- [TRY IT] Every line from the one with "Вы уже подобным" to the end of the entries, both included, is to be copied exactly; the other lines stay out.

== Segment start ==

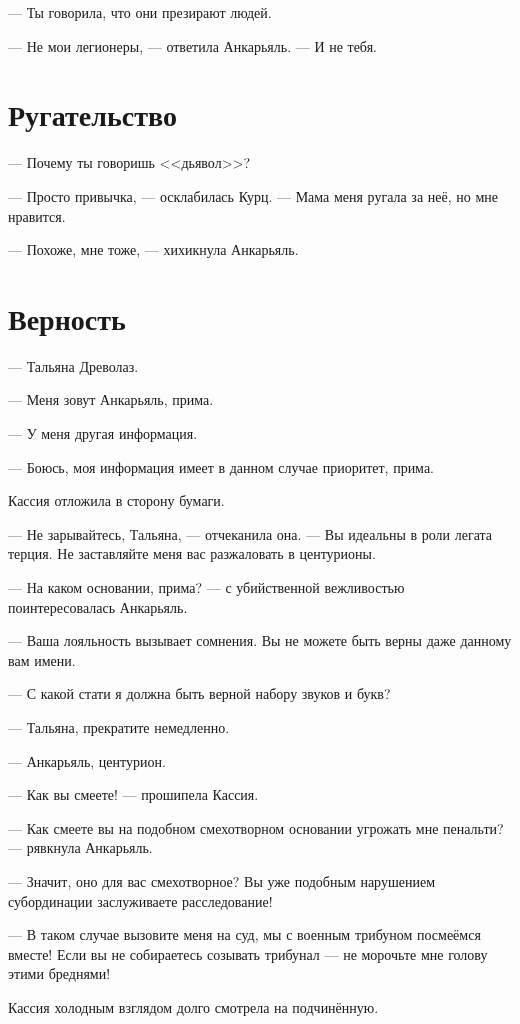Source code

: \documentclass[a4paper,10pt,fleqn]{book}\usepackage{polyglossia}\setdefaultlanguage{english}\setotherlanguage{russian}\defaultfontfeatures{Ligatures=TeX,Mapping=tex-text}\usepackage{xcolor}\definecolor{lightgray}{HTML}{bbbbbb}\color{lightgray}\newcommand{\ml}[3]{\textcolor{black}{#3}}
\begin{document}
--- Ты говорила, что они презирают людей.

--- Не мои легионеры, --- ответила Анкарьяль.
--- И не тебя.

\section{Ругательство}

--- Почему ты говоришь <<дьявол>>?

--- Просто привычка, --- осклабилась Курц.
--- Мама меня ругала за неё, но мне нравится.

--- Похоже, мне тоже, --- хихикнула Анкарьяль.

\section{Верность}

--- Тальяна Древолаз.

--- Меня зовут Анкарьяль, прима.

--- У меня другая информация.

--- Боюсь, моя информация имеет в данном случае приоритет, прима.

Кассия отложила в сторону бумаги.

--- Не зарывайтесь, Тальяна, --- отчеканила она.
--- Вы идеальны в роли легата терция.
Не заставляйте меня вас разжаловать в центурионы.

--- На каком основании, прима? --- с убийственной вежливостью поинтересовалась Анкарьяль.

--- Ваша лояльность вызывает сомнения.
Вы не можете быть верны даже данному вам имени.

--- С какой стати я должна быть верной набору звуков и букв?

--- Тальяна, прекратите немедленно.

--- Анкарьяль, центурион.

--- Как вы смеете! --- прошипела Кассия.

--- Как смеете вы на подобном смехотворном основании угрожать мне пенальти? --- рявкнула Анкарьяль.

--- Значит, оно для вас смехотворное?
Вы уже подобным нарушением субординации заслуживаете расследование!

--- В таком случае вызовите меня на суд, мы с военным трибуном посмеёмся вместе!
Если вы не собираетесь созывать трибунал --- не морочьте мне голову этими бреднями!

Кассия холодным взглядом долго смотрела на подчинённую.
\end{document}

== Segment end ==

- [SOLVED EXERCISE]
Вы уже подобным нарушением субординации заслуживаете расследование!

--- В таком случае вызовите меня на суд, мы с военным трибуном посмеёмся вместе!
Если вы не собираетесь созывать трибунал --- не морочьте мне голову этими бреднями!

Кассия холодным взглядом долго смотрела на подчинённую.
\end{document}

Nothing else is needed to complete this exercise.